[Biophp-dev] export/write object

S Clark biophp-dev@bioinformatics.org
Wed, 14 May 2003 10:59:02 -0600


On Sunday 11 May 2003 11:52 am, nicos@itsa.ucsf.edu wrote:
[...]
>
> Clustalw.  Have a look at the code in cvs.

Which, incidentally, I'd accidentally broken on a previous
commit - I fixed it again yesterday.  Should be working now.

I also committed the initial implementation of the "handle common
synonyms" layer (_convertTerms()) for translating common
terms to the terms used in the seq object.

> Actually, I do think that names and naming conventions are going to be
> important in the long run.  How well we choose the names, naming
> conventions and how well we stick to them will determine how easy biophp
> can be used.

Some combination of "write" (or "export") and "seq" seems appropriate to me
for this particular section.  I kind of like "export" just because
it doesn't imply that the destination of the data going out is 
a file (or printout :-) ), but that's pure semantic niggling and
doesn't really matter...

> But first a strcuture for the IOwrite class. I would go for a constructor
> that takes an argument specifying the type of output desired (string,
> array, file, filehandle?, or simply always return a string?), and the
> type of sequence file desired (fasta,swissprot, genbank, etc..).  There
> should be a IO->write->add($seq) function that calls seq_factory, which
> should translate the items of object $seq in items that can be directly
> incorporated in the output.  The actual 'write' methods could almost be
> just a template where php's variable interpolation can do the work.

Hmmm, how's this:

1) Add a "getAsArray()" method to the seq object, which returns an
array containing all of the 'set' attributes and their values (key=attribute
["sequence","id", etc.], value=value of that attribute).  This
will also substitute as a "wrapper" for all of the other interface methods
at once (i.e. so the user doesn't have to do "getId(); getSequence();"
(etc...) if they want all of the seq object's data.)
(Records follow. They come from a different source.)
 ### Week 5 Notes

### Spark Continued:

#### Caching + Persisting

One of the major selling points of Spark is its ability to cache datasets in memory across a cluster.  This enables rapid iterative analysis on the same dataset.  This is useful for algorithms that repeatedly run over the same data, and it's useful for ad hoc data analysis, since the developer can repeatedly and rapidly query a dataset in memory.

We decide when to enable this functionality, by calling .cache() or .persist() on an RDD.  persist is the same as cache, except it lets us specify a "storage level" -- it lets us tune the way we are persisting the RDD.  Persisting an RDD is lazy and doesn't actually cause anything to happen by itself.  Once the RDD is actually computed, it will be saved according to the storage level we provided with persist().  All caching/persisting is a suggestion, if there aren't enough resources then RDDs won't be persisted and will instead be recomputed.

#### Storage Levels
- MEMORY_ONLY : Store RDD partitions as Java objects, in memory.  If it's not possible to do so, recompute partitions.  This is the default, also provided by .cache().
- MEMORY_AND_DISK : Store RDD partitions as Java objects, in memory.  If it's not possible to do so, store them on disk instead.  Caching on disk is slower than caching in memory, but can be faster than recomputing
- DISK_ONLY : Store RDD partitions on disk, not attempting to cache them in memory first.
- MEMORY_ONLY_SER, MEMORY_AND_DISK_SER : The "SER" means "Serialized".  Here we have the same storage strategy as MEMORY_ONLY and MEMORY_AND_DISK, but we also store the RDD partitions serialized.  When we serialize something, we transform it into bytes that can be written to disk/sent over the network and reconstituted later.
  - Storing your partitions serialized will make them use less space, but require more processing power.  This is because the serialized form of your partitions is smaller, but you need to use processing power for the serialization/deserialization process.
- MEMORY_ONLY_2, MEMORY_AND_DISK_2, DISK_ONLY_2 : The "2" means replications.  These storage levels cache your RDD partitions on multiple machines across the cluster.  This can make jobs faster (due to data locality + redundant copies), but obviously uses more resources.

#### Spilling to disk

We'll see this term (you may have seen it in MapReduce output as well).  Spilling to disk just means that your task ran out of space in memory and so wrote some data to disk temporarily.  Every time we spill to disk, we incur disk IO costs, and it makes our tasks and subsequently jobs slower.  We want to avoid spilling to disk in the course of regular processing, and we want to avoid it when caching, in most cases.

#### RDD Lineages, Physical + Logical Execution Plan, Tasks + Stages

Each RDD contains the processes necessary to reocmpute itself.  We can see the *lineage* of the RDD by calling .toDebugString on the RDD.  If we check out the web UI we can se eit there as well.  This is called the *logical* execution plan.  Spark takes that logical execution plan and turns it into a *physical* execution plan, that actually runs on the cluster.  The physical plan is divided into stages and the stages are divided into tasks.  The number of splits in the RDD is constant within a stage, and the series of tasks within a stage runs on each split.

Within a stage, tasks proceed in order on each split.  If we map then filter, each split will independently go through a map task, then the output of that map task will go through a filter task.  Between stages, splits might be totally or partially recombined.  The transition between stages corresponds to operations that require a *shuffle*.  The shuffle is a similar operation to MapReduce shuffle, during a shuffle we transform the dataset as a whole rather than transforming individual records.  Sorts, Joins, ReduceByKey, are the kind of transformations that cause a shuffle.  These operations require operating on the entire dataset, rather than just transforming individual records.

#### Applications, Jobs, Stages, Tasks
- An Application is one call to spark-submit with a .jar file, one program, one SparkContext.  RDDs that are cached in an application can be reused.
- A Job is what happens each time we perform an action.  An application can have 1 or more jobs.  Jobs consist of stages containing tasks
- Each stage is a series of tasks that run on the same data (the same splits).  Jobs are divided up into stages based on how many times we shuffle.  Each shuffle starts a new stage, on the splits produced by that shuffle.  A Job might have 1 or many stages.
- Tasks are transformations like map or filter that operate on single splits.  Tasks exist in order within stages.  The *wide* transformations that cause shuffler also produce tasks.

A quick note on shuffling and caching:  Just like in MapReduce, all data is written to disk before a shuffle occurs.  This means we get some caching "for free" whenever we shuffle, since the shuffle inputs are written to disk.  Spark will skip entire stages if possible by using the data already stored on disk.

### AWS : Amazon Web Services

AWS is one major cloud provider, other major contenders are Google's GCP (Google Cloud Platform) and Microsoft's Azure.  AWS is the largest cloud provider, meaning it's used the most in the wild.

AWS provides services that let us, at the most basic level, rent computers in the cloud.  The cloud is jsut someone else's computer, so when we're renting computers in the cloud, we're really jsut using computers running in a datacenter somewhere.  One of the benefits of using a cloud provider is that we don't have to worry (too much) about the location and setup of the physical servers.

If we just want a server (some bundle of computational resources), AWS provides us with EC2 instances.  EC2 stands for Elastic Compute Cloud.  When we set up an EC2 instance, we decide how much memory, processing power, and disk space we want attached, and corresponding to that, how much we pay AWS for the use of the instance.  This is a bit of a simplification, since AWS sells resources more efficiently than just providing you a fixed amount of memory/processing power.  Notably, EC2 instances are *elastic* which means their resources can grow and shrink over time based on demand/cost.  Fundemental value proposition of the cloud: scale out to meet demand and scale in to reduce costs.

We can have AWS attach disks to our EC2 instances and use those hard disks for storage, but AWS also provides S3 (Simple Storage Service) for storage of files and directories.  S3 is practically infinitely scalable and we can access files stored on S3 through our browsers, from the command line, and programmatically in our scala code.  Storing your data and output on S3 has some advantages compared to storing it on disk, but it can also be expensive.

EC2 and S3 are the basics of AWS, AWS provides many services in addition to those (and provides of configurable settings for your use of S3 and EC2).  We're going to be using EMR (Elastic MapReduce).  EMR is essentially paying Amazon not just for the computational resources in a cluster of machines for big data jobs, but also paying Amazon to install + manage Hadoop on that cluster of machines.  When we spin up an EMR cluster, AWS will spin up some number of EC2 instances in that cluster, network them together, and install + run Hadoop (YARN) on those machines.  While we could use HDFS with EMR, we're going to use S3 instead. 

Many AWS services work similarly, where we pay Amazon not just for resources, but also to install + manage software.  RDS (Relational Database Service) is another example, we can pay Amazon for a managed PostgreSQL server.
2)The IOwrite (or IOWriteSeq?) should include methods to set the destination
(as you describe above - string, array, file, handle...) and type. (this way
the user can use the same instance of the writer object to produce multiple
files if desired).

3)The IOwrite object can have a "stack" where the extracted attributes get
stored as "generic arrays" (this way someone can write a file converter
[e.g. genbank to fasta, or clustal to phylip] without the extra baggage of
creating seq objects [which are only going to be read back out of and
destroyed anyway in that case] - the 'fetchRawRecord()' method of the Parse
object is for this sort of thing).

4)if given (to an "add()" method) an "array" of attributes, IOWrite
just shoves them on the stack. If passed a seq object , IOWrite calls its
"getAsArray()" method and shoves the results of that on the stack.  (The
"stack" is necessary when export is to interleaved file formats).  We MIGHT
include a "write()" (or some similar name) method to allow bypassing
the "stack" and writing immediately for non-interleaved formats (returns false
if called while set to an interleaved format).
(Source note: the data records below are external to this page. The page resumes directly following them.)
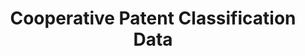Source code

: ---
bigquery: https://console.cloud.google.com/bigquery?p=patents-public-data&d=cpc&page=dataset
citation: '“Cooperative Patent Classification” by the EPO and USPTO, for public use. '
contributors: EPO, USPTO
cost: None
description: Cooperative Patent Classification Data contains the scheme and definitions
  of the Cooperative Patent Classification system for classifying patent documents.
  The CPC is the result of a partnership between the EPO and the USPTO in their joint
  effort to develop a common, internationally compatible classification system for
  technical documents, in particular patent publications, which will be used by both
  offices in the patent granting process
documentation: https://www.cooperativepatentclassification.org/cpcSchemeAndDefinitions
last_edit: 04/07/2022, 19:25:26
location: https://www.cooperativepatentclassification.org/index
maintained_by: USPTO, EPO
schema_fields:
- limiting_references
- date_revised
- informativeReferences
- title_full
- symbol
- additional_only
- synonyms
- dateRevised
- titlePart
- residual_references
- children
- ipcConcordant
- limitingReferences
- breakdown_code
- child_groups
- sizeCache
- breakdownCode
- residualReferences
- application_references
- glossary
- titleFull
- definition
- parents
- childGroups
- status
- level
- title_part
- informative_references
- notAllocatable
- applicationReferences
- not_allocatable
- ipc_concordant
shortname: cooperative_patent_classification
tags:
- patents
- science
title: Cooperative Patent Classification Data
uuid: 984374a7-16e9-4b35-9445-458daceb01bf
---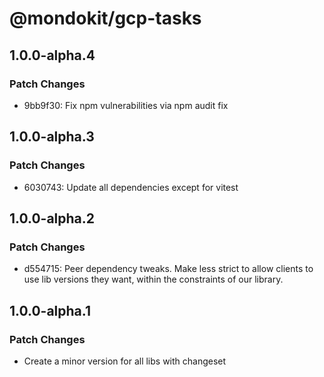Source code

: # @mondokit/gcp-tasks

## 1.0.0-alpha.4

### Patch Changes

- 9bb9f30: Fix npm vulnerabilities via npm audit fix

## 1.0.0-alpha.3

### Patch Changes

- 6030743: Update all dependencies except for vitest

## 1.0.0-alpha.2

### Patch Changes

- d554715: Peer dependency tweaks. Make less strict to allow clients to use lib versions they want, within the constraints of our library.

## 1.0.0-alpha.1

### Patch Changes

- Create a minor version for all libs with changeset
5)Perhaps I should move the "translation" layer back out of seq_factory
and into a separate class.  The "Translate" class wouldn't need to
be instantiated, but it would make a variety of minor "correction" functions
available everywhere as, e.g. "Translate::toSeq()".  More an "ease of re-use"
issue than anything technical, though.  There's no reason I can't make
"_convertTerms()" into a public method and have people call it from
outside as "seq_factory::convertTerms();"

If I DID make a separate "Translate" class to be used like this, it might
also include things like "Translate::NCBIDeflineExtract($field)" which
one could use to get, e.g., just the accession number out of an NCBI Defline.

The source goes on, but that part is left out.